■ The task
Each line of the material below that holds the word "client" needs to be copied.

* * *

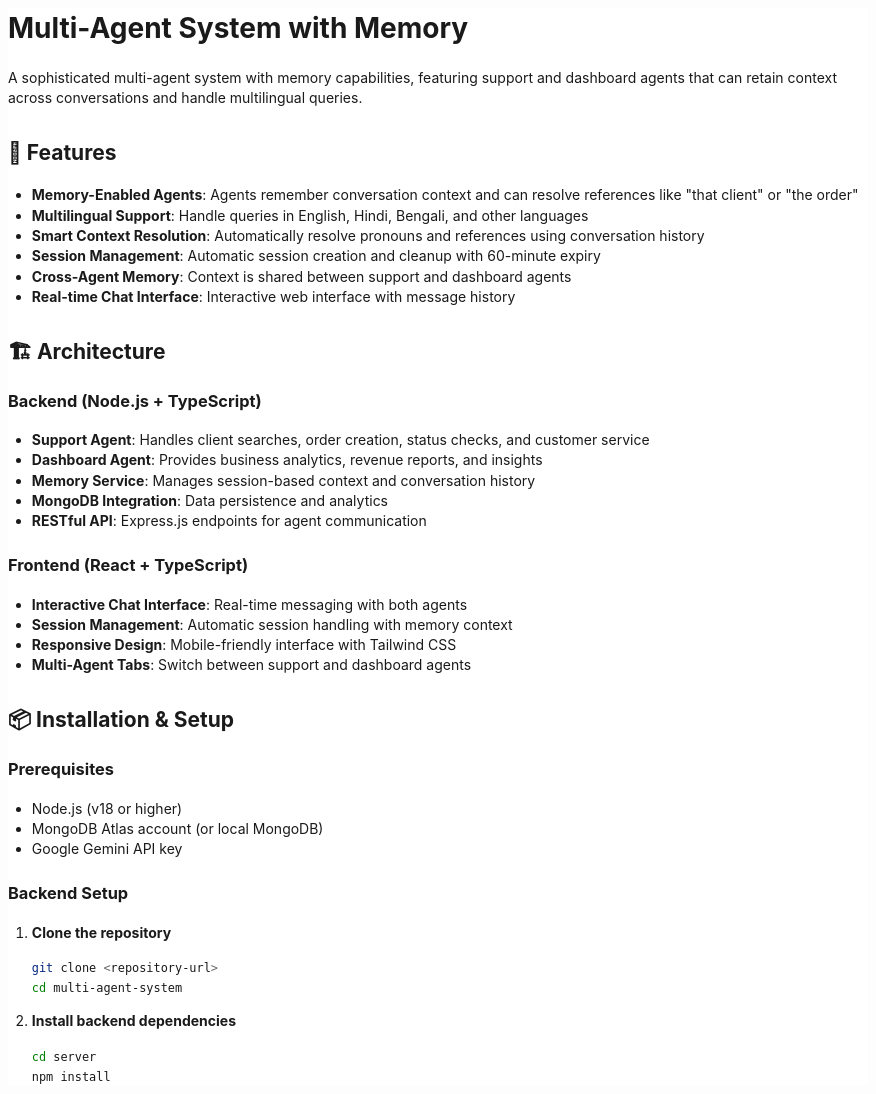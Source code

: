 # Multi-Agent System with Memory

A sophisticated multi-agent system with memory capabilities, featuring support and dashboard agents that can retain context across conversations and handle multilingual queries.

## 🚀 Features

- **Memory-Enabled Agents**: Agents remember conversation context and can resolve references like "that client" or "the order"
- **Multilingual Support**: Handle queries in English, Hindi, Bengali, and other languages
- **Smart Context Resolution**: Automatically resolve pronouns and references using conversation history
- **Session Management**: Automatic session creation and cleanup with 60-minute expiry
- **Cross-Agent Memory**: Context is shared between support and dashboard agents
- **Real-time Chat Interface**: Interactive web interface with message history

## 🏗️ Architecture

### Backend (Node.js + TypeScript)
- **Support Agent**: Handles client searches, order creation, status checks, and customer service
- **Dashboard Agent**: Provides business analytics, revenue reports, and insights
- **Memory Service**: Manages session-based context and conversation history
- **MongoDB Integration**: Data persistence and analytics
- **RESTful API**: Express.js endpoints for agent communication

### Frontend (React + TypeScript)
- **Interactive Chat Interface**: Real-time messaging with both agents
- **Session Management**: Automatic session handling with memory context
- **Responsive Design**: Mobile-friendly interface with Tailwind CSS
- **Multi-Agent Tabs**: Switch between support and dashboard agents

## 📦 Installation & Setup

### Prerequisites
- Node.js (v18 or higher)
- MongoDB Atlas account (or local MongoDB)
- Google Gemini API key

### Backend Setup

1. **Clone the repository**
   ```bash
   git clone <repository-url>
   cd multi-agent-system
   ```

2. **Install backend dependencies**
   ```bash
   cd server
   npm install
   ```
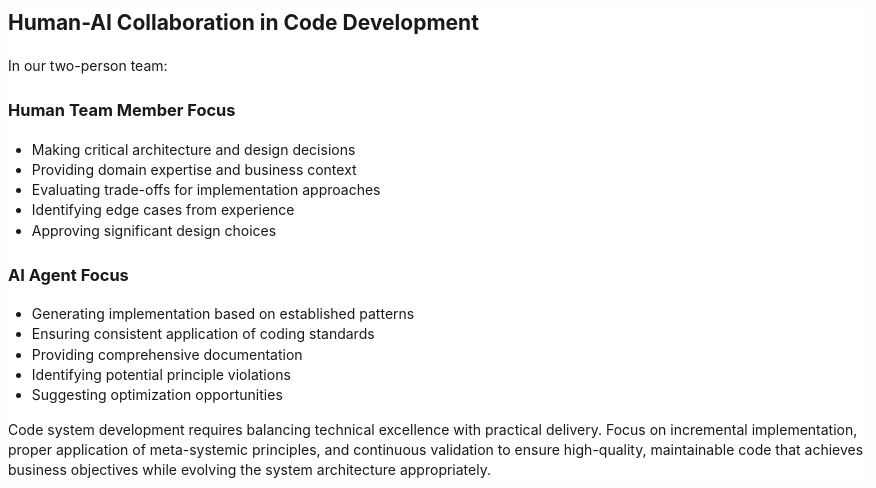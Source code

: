 ## Human-AI Collaboration in Code Development

In our two-person team:

### Human Team Member Focus
- Making critical architecture and design decisions
- Providing domain expertise and business context
- Evaluating trade-offs for implementation approaches
- Identifying edge cases from experience
- Approving significant design choices

### AI Agent Focus
- Generating implementation based on established patterns
- Ensuring consistent application of coding standards
- Providing comprehensive documentation
- Identifying potential principle violations
- Suggesting optimization opportunities

<important>
Code system development requires balancing technical excellence with practical delivery. Focus on incremental implementation, proper application of meta-systemic principles, and continuous validation to ensure high-quality, maintainable code that achieves business objectives while evolving the system architecture appropriately.
</important>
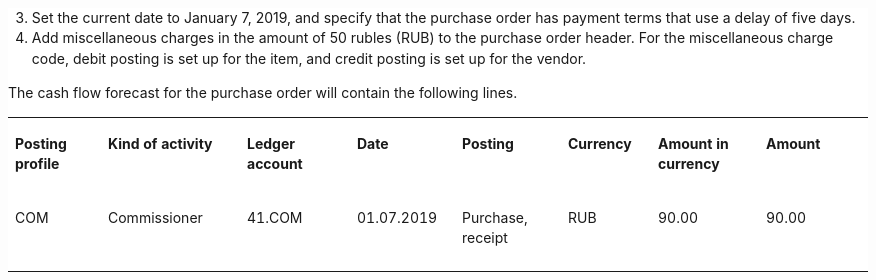 3. Set the current date to January 7, 2019, and specify that the purchase order has payment terms that use a delay of five days.
4. Add miscellaneous charges in the amount of 50 rubles (RUB) to the purchase order header. For the miscellaneous charge code, debit posting is set up for the item, and credit posting is set up for the vendor.

The cash flow forecast for the purchase order will contain the following lines.

<table>
<tbody>
<tr>
<td width="79">
<p><strong>Posting profile</strong></p>
</td>
<td width="125">
<p><strong>Kind of activity</strong></p>
</td>
<td width="96">
<p><strong>Ledger account</strong></p>
</td>
<td width="91">
<p><strong>Date</strong></p>
</td>
<td width="92">
<p><strong>Posting</strong></p>
</td>
<td width="76">
<p><strong>Currency</strong></p>
</td>
<td width="94">
<p><strong>Amount in currency</strong></p>
</td>
<td width="95">
<p><strong>Amount</strong></p>
</td>
</tr>
<tr>
<td width="79">
<p>COM</p>
</td>
<td width="125">
<p>Commissioner</p>
</td>
<td width="96">
<p>41.COM</p>
</td>
<td width="91">
<p>01.07.2019</p>
</td>
<td width="92">
<p>Purchase, receipt</p>
</td>
<td width="76">
<p>RUB</p>
</td>
<td width="94">
<p>90.00</p>
</td>
<td width="95">
<p>90.00</p>
</td>
</tr>
<tr>
<td width="79">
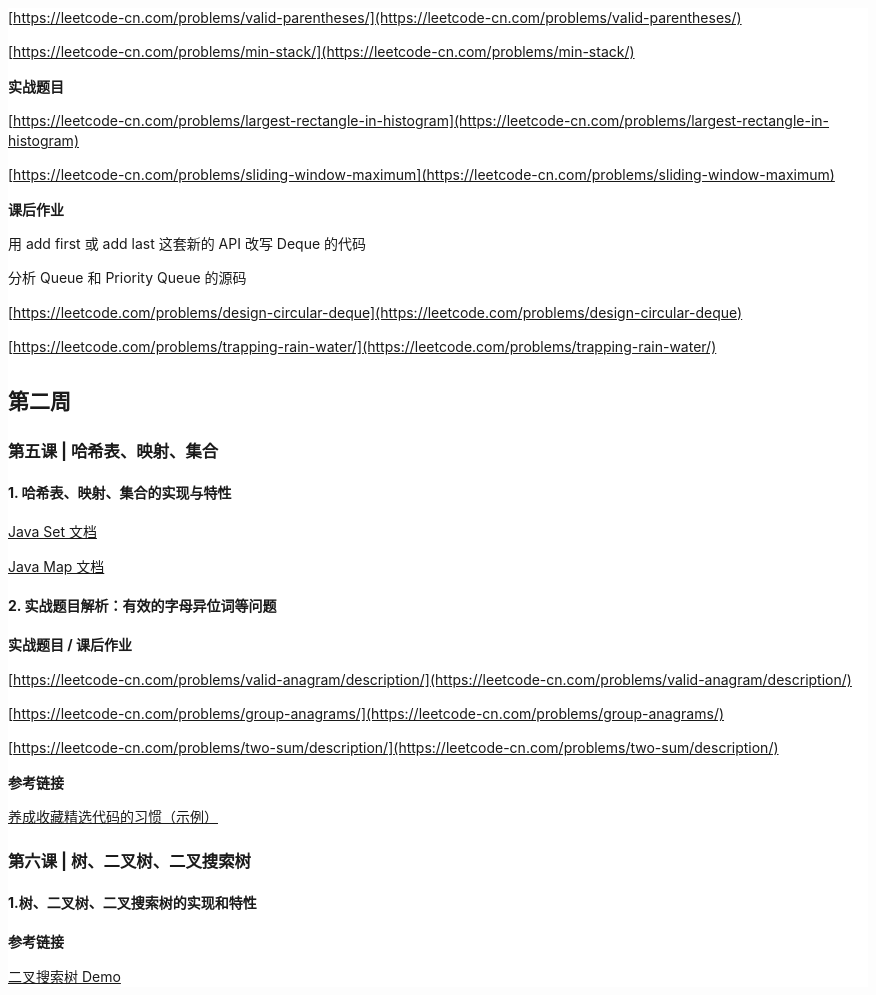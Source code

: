[https://leetcode-cn.com/problems/valid-parentheses/](https://leetcode-cn.com/problems/valid-parentheses/)

[https://leetcode-cn.com/problems/min-stack/](https://leetcode-cn.com/problems/min-stack/)

**实战题目**

[https://leetcode-cn.com/problems/largest-rectangle-in-histogram](https://leetcode-cn.com/problems/largest-rectangle-in-histogram)

[https://leetcode-cn.com/problems/sliding-window-maximum](https://leetcode-cn.com/problems/sliding-window-maximum)

**课后作业**

用 add first 或 add last 这套新的 API 改写 Deque 的代码

分析 Queue 和 Priority Queue 的源码

[https://leetcode.com/problems/design-circular-deque](https://leetcode.com/problems/design-circular-deque)

[https://leetcode.com/problems/trapping-rain-water/](https://leetcode.com/problems/trapping-rain-water/)

## 第二周

### 第五课 | 哈希表、映射、集合

#### 1. 哈希表、映射、集合的实现与特性

[Java Set 文档](http://docs.oracle.com/en/java/javase/12/docs/api/java.base/java/util/Set.html)

[Java Map 文档](http://docs.oracle.com/en/java/javase/12/docs/api/java.base/java/util/Map.html)

#### 2. 实战题目解析：有效的字母异位词等问题

**实战题目 / 课后作业**

[https://leetcode-cn.com/problems/valid-anagram/description/](https://leetcode-cn.com/problems/valid-anagram/description/)

[https://leetcode-cn.com/problems/group-anagrams/](https://leetcode-cn.com/problems/group-anagrams/)

[https://leetcode-cn.com/problems/two-sum/description/](https://leetcode-cn.com/problems/two-sum/description/)

**参考链接**

[养成收藏精选代码的习惯（示例）](http://shimo.im/docs/R6g9WJV89QkHrDhr)

### 第六课 |  树、二叉树、二叉搜索树

#### 1.树、二叉树、二叉搜索树的实现和特性

**参考链接**

[二叉搜索树 Demo](https://visualgo.net/zh/bst)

* * *

■ Response area
- **Memory-Enabled Agents**: Agents remember conversation context and can resolve references like "that client" or "the order"
- **Support Agent**: Handles client searches, order creation, status checks, and customer service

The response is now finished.